I believe this is the sort of hiss being discussed here.


----------



## Nick Batzdorf (Mar 24, 2019)

kmaster said:


> Mix, Tree, and Close mics, respectively. As you'll hear, the first two have a good bit of hiss, and the last one does not



...for obvious reasons.

(I haven't even read the beginning of this thread, so I don't know what library we're talking about - just saying.)


----------



## robgb (Mar 25, 2019)

kmaster said:


> I'm not the OP, but I'd say neither. For example, I posted this last year in another thread:
> 
> 
> 
> I believe this is the sort of hiss being discussed here.


THIS is what's being complained about? Quit being so picky and just make music. Seriously. This is nothing.


----------



## Saxer (Mar 25, 2019)

robgb said:


> THIS is what's being complained about? Quit being so picky and just make music. Seriously. This is nothing.


+1
Have you ever opened the audio tracks of a real orchestra recording? Compared to that example it sounds like a crossroad in Italy.


----------



## Kent (Mar 25, 2019)

robgb said:


> THIS is what's being complained about? Quit being so picky and just make music. Seriously. This is nothing.


Tell that to the clients. I’ve had them complain about that exact hiss.


----------



## Jeremy Spencer (Mar 25, 2019)

kmaster said:


> ell that to the clients. I’ve had them complain about that exact hiss.



Actually, I had this complaint recently, and the only time I've had such a complaint. It was from using CS2! I loved this library at first, but the noise level is so bad that they are virtually unusable for final renderings.


----------



## Ned Bouhalassa (Mar 25, 2019)

Since 1993, I’ve never heard a client complain about hiss. I must be very lucky!


----------



## PaulieDC (Mar 25, 2019)

Sounds to me like everyone is having a hissy fit.

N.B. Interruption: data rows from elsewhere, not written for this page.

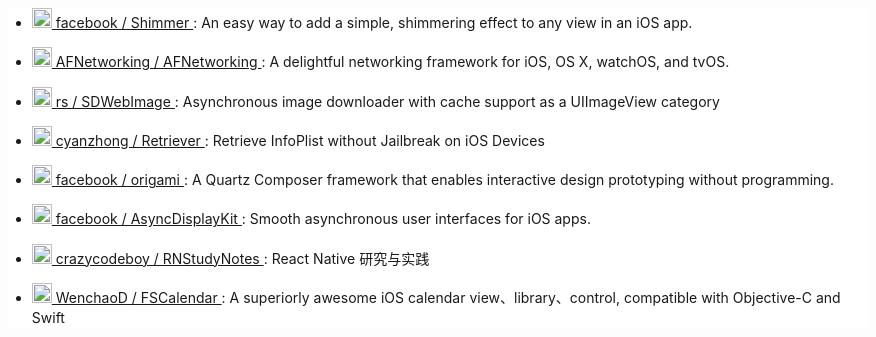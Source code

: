 * <img src='https://avatars1.githubusercontent.com/u/163390?v=3&s=40' height='20' width='20'>[
      facebook
      /
      Shimmer
](https://github.com/facebook/Shimmer): 
      An easy way to add a simple, shimmering effect to any view in an iOS app.
    
* <img src='https://avatars3.githubusercontent.com/u/7659?v=3&s=40' height='20' width='20'>[
      AFNetworking
      /
      AFNetworking
](https://github.com/AFNetworking/AFNetworking): 
      A delightful networking framework for iOS, OS X, watchOS, and tvOS.
    
* <img src='https://avatars1.githubusercontent.com/u/154913?v=3&s=40' height='20' width='20'>[
      rs
      /
      SDWebImage
](https://github.com/rs/SDWebImage): 
      Asynchronous image downloader with cache support as a UIImageView category
    
* <img src='https://avatars1.githubusercontent.com/u/6745066?v=3&s=40' height='20' width='20'>[
      cyanzhong
      /
      Retriever
](https://github.com/cyanzhong/Retriever): 
      Retrieve InfoPlist without Jailbreak on iOS Devices
    
* <img src='https://avatars1.githubusercontent.com/u/240003?v=3&s=40' height='20' width='20'>[
      facebook
      /
      origami
](https://github.com/facebook/origami): 
      A Quartz Composer framework that enables interactive design prototyping without programming.
    
* <img src='https://avatars1.githubusercontent.com/u/565251?v=3&s=40' height='20' width='20'>[
      facebook
      /
      AsyncDisplayKit
](https://github.com/facebook/AsyncDisplayKit): 
      Smooth asynchronous user interfaces for iOS apps.
    
* <img src='https://avatars0.githubusercontent.com/u/8716595?v=3&s=40' height='20' width='20'>[
      crazycodeboy
      /
      RNStudyNotes
](https://github.com/crazycodeboy/RNStudyNotes): 
      React Native 研究与实践
    
* <img src='https://avatars0.githubusercontent.com/u/5186464?v=3&s=40' height='20' width='20'>[
      WenchaoD
      /
      FSCalendar
](https://github.com/WenchaoD/FSCalendar): 
      A superiorly awesome iOS calendar view、library、control, compatible with Objective-C and Swift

::::ducking as all the rubber chickens start sailing at my head::::


----------



## X-Bassist (Mar 25, 2019)

chibear said:


> After following this thread from the beginning, the question remains in my head (and at the user end, not the developer BTW) "Why not just EQ to attenuate or eliminate the problem completely?" My thinking may be a bit naive, but if you are hearing the hiss then it is either above the upper partials of the note or has wiped them out. Either way it can go IF it bothers you. Why should devs keep it? Because one person's poison is another's spice.



Because most noise is broadband, meaning most of the high end would need to be taken out to get the noise out, or at least attenuated. Yes, putting a low pass filter on it might get rid of the noise, but a muffled sound is never ideal.

A hum or specific frequency noise could be fixed this way, but I have yet to hear a sample library with this problem. As with most noise, removing or reducing the source of the noise is the best way (and sometimes the only way) to remove it without affecting the instrument’s sound. (Even RX7 leaves behind frequency phasing).


----------



## newman (Mar 25, 2019)

Karvala ran a nice visual summary of noise for some popular piano VIs here:

http://forum.pianoworld.com/ubbthre...pointed-in-garritan-cfx-lite.html#Post2695381

Jeff Hurchalla, Lead Developer of Garritan CFX, provided insight in several threads at PianoWorld regarding balancing the Abbey Road sound & denoising the samples.


----------



## robgb (Mar 25, 2019)

kmaster said:


> Tell that to the clients. I’ve had them complain about that exact hiss.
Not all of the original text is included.